Monday 20 November 2017
News ID: 46408
Publish Date: 13 November 2017 - 20:35


WASHINGTON (Dispatches) -- The U.S. government is planning to spend up to $5 billion in order to upgrade an ageing nuclear missile system in the state of Wyoming, as part of an ongoing modernization program accelerated under President Donald Trump.
The U.S. military would use the money to modernize the intercontinental ballistic missile system at the heart of Wyoming's F.E. Warren Air Force Base.
Assigned to the U.S. Air Force Global Strike Command, the Warren Air Force base is one of the three strategic missile bases in the U.S. The facility is also home to the Twentieth Air Force, which commands all of USAF’s intercontinental ballistic missiles (ICBMs).
The base, established in 1867, houses around 150 Minuteman III intercontinental ballistic missiles in hardened underground silos.
The upgrades program will include concrete pouring for new missile silos and the construction of new buildings that will house improved communications systems to make the ICBM network more efficient.
Developed by military giant Boeing, the Minuteman missile was first launched in 1961 and remains the U.S. military’s only land-based ICBM in service.
The missile is capable of carrying three nuclear warheads and delivering them to targets around 13,000 kilometers (8,100 miles) away.
Warren had also housed Peacekeeper ICBMs before they were retired in 2005 for reliability issues. The expensive missiles entered service in 1986 and could carry up to 10 warheads.
In August, the USAF announced that it had hired Boeing and Northrop Grumman to develop a replacement for the Minuteman III.
The Trump administration is working on a new nuclear weapons policy that would end the post-Cold War disarmament and allow Washington to expand its arsenal.
Washington is currently keeping some 450 long-range nuclear missiles in underground silos across the U.S., in addition to an undisclosed number deployed to its military bases in Europe.

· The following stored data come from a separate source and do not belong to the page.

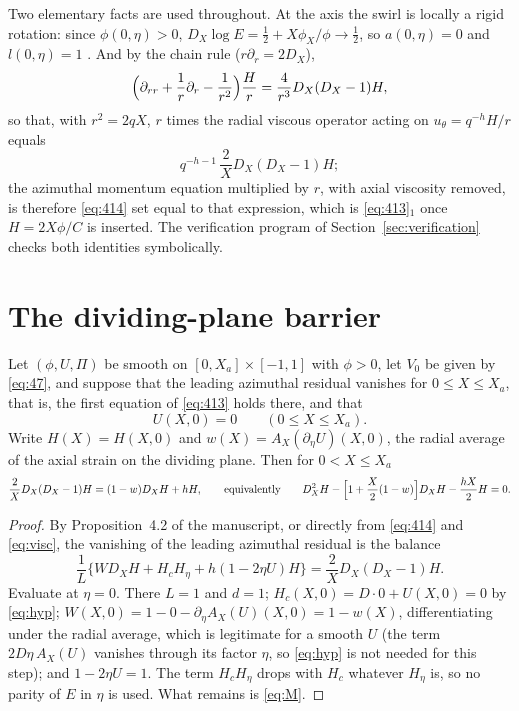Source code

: \documentclass[11pt]{article}
\newcommand{\DX}{D_X}
\newcommand{\Hc}{H_c}
\newcommand{\AX}{A_X}
\begin{document}
Two elementary facts are used throughout. At the axis the swirl is locally a rigid rotation: since $\phi(0,\eta)>0$, $\DX\log E=\tfrac12+X\phi_X/\phi\to\tfrac12$, so $a(0,\eta)=0$ and $l(0,\eta)=1$ \cite[p.~26]{OpenAINS}. And by the chain rule ($r\partial_r=2\DX$),
\begin{equation}\label{eq:visc}
\Bigl(\partial_{rr}+\frac1r\partial_r-\frac1{r^2}\Bigr)\frac{H}{r}=\frac{4}{r^3}\DX(\DX-1)H,
\end{equation}
so that, with $r^2=2qX$, $r$ times the radial viscous operator acting on $u_\theta=q^{-h}H/r$ equals
\[
q^{-h-1}\,\frac2X\DX(\DX-1)H ;
\]
the azimuthal momentum equation multiplied by $r$, with axial viscosity removed, is therefore \eqref{eq:414} set equal to that expression, which is \eqref{eq:413}$_1$ once $H=2X\phi/C$ is inserted. The verification program of Section~\ref{sec:verification} checks both identities symbolically.

\section{The dividing-plane barrier}\label{sec:barrier}

\begin{lemma}\label{lem:M}
Let $(\phi,U,\Pi)$ be smooth on $[0,X_a]\times[-1,1]$ with $\phi>0$, let $V_0$ be given by \eqref{eq:47}, and suppose that the leading azimuthal residual vanishes for $0\le X\le X_a$, that is, the first equation of \eqref{eq:413} holds there, and that
\begin{equation}\label{eq:hyp}
U(X,0)=0\qquad(0\le X\le X_a).
\end{equation}
Write $H(X)=H(X,0)$ and $w(X)=\AX(\partial_\eta U)(X,0)$, the radial average of the axial strain on the dividing plane. Then for $0<X\le X_a$
\begin{equation}\label{eq:M}
\frac2X\DX(\DX-1)H=(1-w)\DX H+hH,\qquad\text{equivalently}\qquad \DX^2H-\Bigl[1+\frac X2(1-w)\Bigr]\DX H-\frac{hX}{2}H=0.
\end{equation}
\end{lemma}

\begin{proof}
By Proposition~4.2 of the manuscript, or directly from \eqref{eq:414} and \eqref{eq:visc}, the vanishing of the leading azimuthal residual is the balance
\[
\frac1L\bigl\{W\DX H+\Hc H_\eta+h(1-2\eta U)H\bigr\}=\frac2X\DX(\DX-1)H .
\]
Evaluate at $\eta=0$. There $L=1$ and $d=1$; $\Hc(X,0)=D\cdot0+U(X,0)=0$ by \eqref{eq:hyp}; $W(X,0)=1-0-\partial_\eta\AX(U)(X,0)=1-w(X)$, differentiating under the radial average, which is legitimate for a smooth $U$ (the term $2D\eta\,\AX(U)$ vanishes through its factor $\eta$, so \eqref{eq:hyp} is not needed for this step); and $1-2\eta U=1$. The term $\Hc H_\eta$ drops with $\Hc$ whatever $H_\eta$ is, so no parity of $E$ in $\eta$ is used. What remains is \eqref{eq:M}.
\end{proof}
\end{document}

Trump and his top national security advisers discussed the matter in September at the White House, where the first draft of the new Nuclear Posture Review (NPR) was presented.
Besides missiles, the U.S. nuclear triad features a relatively large number of ageing nuclear bombers and submarines in need of modernization.
The Pentagon says it needs $350 billion to upgrade the whole triad along with America’s some 7,000 nuclear warheads. Some reports put the cost at around $1 trillion.